Thither Fra Palamone went in pursuit of his infamous plans, and there he was found by the sbirri of the Holy Office. The case was clear enough against him, for I need not say that there was no love lost between the frate and the Jesuits. Much as may be urged against that learned body of politicians, no one has ever laid a pandering to profligacy or chicane to their account. The sister of Monna Bianca's sister-in-law was a marriageable woman, Fra Palamone was in the house with her, and was there caught by the Inquisition and haled off to their house of correction. Virginia and I set out at liberty to Florence, decently clad, decently shod, with the remains of our ten florins in my breeches pocket. I remember Monna Bianca's parting advice very well. "Farewell, Don Francis," it was, "good luck to you and this honest girl. Pursue your Aurelia as ardently as you will, you are only doing after your age and degree in the world. Let me advise you to write to Padua for your portmanteau and effects. You will love your mistress none the less for a good coat to your back, nor she you, I promise you. Besides, I believe in a gentleman living as a gentleman. Marry off your Miss Virginia, who has her wits about her, to your valet, or to anybody else's valet who will take her. Your position with regard to her does you infinite credit with me; but I cannot answer for Madam Aurelia. Or rather, I can answer for her that it will do you precisely the reverse. And--I have a son of my own, remember--inform your father of your whereabouts in Florence.
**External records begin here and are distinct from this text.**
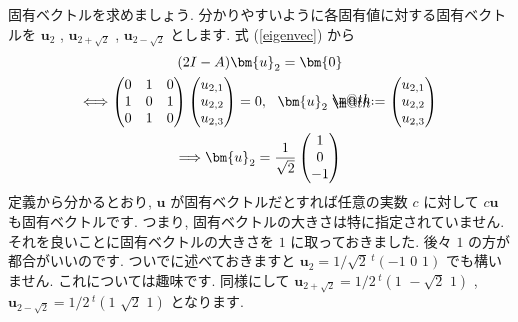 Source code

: \documentclass[openany, a4paper, oneside]{jsbook}
\makeatletter
\newcommand*{\defeq}{\mathrel{\rlap{%
\raisebox{0.3ex}{$\m@th\cdot$}}%
\raisebox{-0.3ex}{$\m@th\cdot$}}%
=}
\theoremstyle{break}
\theoremstyle{breakdefn}
\makeatother
\begin{document}
固有ベクトルを求めましょう. 分かりやすいように各固有値に対する固有ベクトルを
 $\bm{u}_{2}$ ,  $\bm{u}_{2 + \sqrt{2}}$ ,  $\bm{u}_{2 - \sqrt{2}}$ とします.
式 (\ref{eigenvec}) から
    \begin{gather}
        (2 I - A )\bm{u}_{2} = \bm{0} \\
        \Longleftrightarrow
        \begin{pmatrix} 0 & 1 & 0 \\
                        1 & 0 & 1 \\
                        0 & 1 & 0
        \end{pmatrix}
        \begin{pmatrix} u_{2,1} \\ u_{2,2} \\ u_{2,3} \end{pmatrix}
        = 0 ,\,\,\,\, \bm{u}_{2} \defeq \begin{pmatrix} u_{2,1} \\ u_{2,2} \\ u_{2,3} \end{pmatrix} \\
        \Longrightarrow
        \bm{u}_{2}
        =
        \frac{1}{\sqrt{2}} \begin{pmatrix} 1 \\ 0 \\ -1 \end{pmatrix}
    \end{gather}
定義から分かるとおり,  $\bm{u}$ が固有ベクトルだとすれば任意の実数 $c$ に対して $c \bm{u}$ も固有ベクトルです.
つまり, 固有ベクトルの大きさは特に指定されていません. それを良いことに固有ベクトルの大きさを $1$ に取っておきました.
後々 $1$ の方が都合がいいのです. ついでに述べておきますと $\bm{u}_{2} = 1/\sqrt{2} \, ^{t}( -1 \,\, 0 \,\, 1)$ でも構いません.
これについては趣味です. 同様にして $\bm{u}_{2 + \sqrt{2}} = 1/2 \, ^{t}(1 \,\, -\sqrt{2} \,\, 1)$ ,
 $\bm{u}_{2 - \sqrt{2}} = 1/2 \, ^{t}(1 \,\, \sqrt{2} \,\, 1)$ となります.
\end{document}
To meet again, Don Francis--addio!"

That was a reasonable friendly soul; but it was not to be supposed that she could understand the reverential att.i.tude of a young man to his mistress.

CHAPTER XIX

I AM AGAIN MISCONCEIVED

The aspect of Florence, surveyed from the crags of Fiesole, or from that gentler eyrie of Bellosguardo, is one of the most enchanting visions open to the eye of man, so cunningly have art and nature joined their webbing; but that which can be harvested upon the road from Prato is not at all extraordinary. Suburb there succeeds to dirty suburb, the roads are quags or deep in dust, the company as disagreeable as it is mean.

Approaching the city from that side, you neither know that within a short mile of you are the dome of Brunelleschi, the Tower of Giotto, the David of Michael Angelo--nor do you greatly care. At least I did not, being sadly out of spirits, upon that day of rain, steam and weariness, when, with the young Virginia springing by my side, I limped within the Porta al Prato and stood upon the sacred soil of the Second Athens.

Quick to feel impressions, too quick to read in them signs and portents, I felt fatality press upon my brows.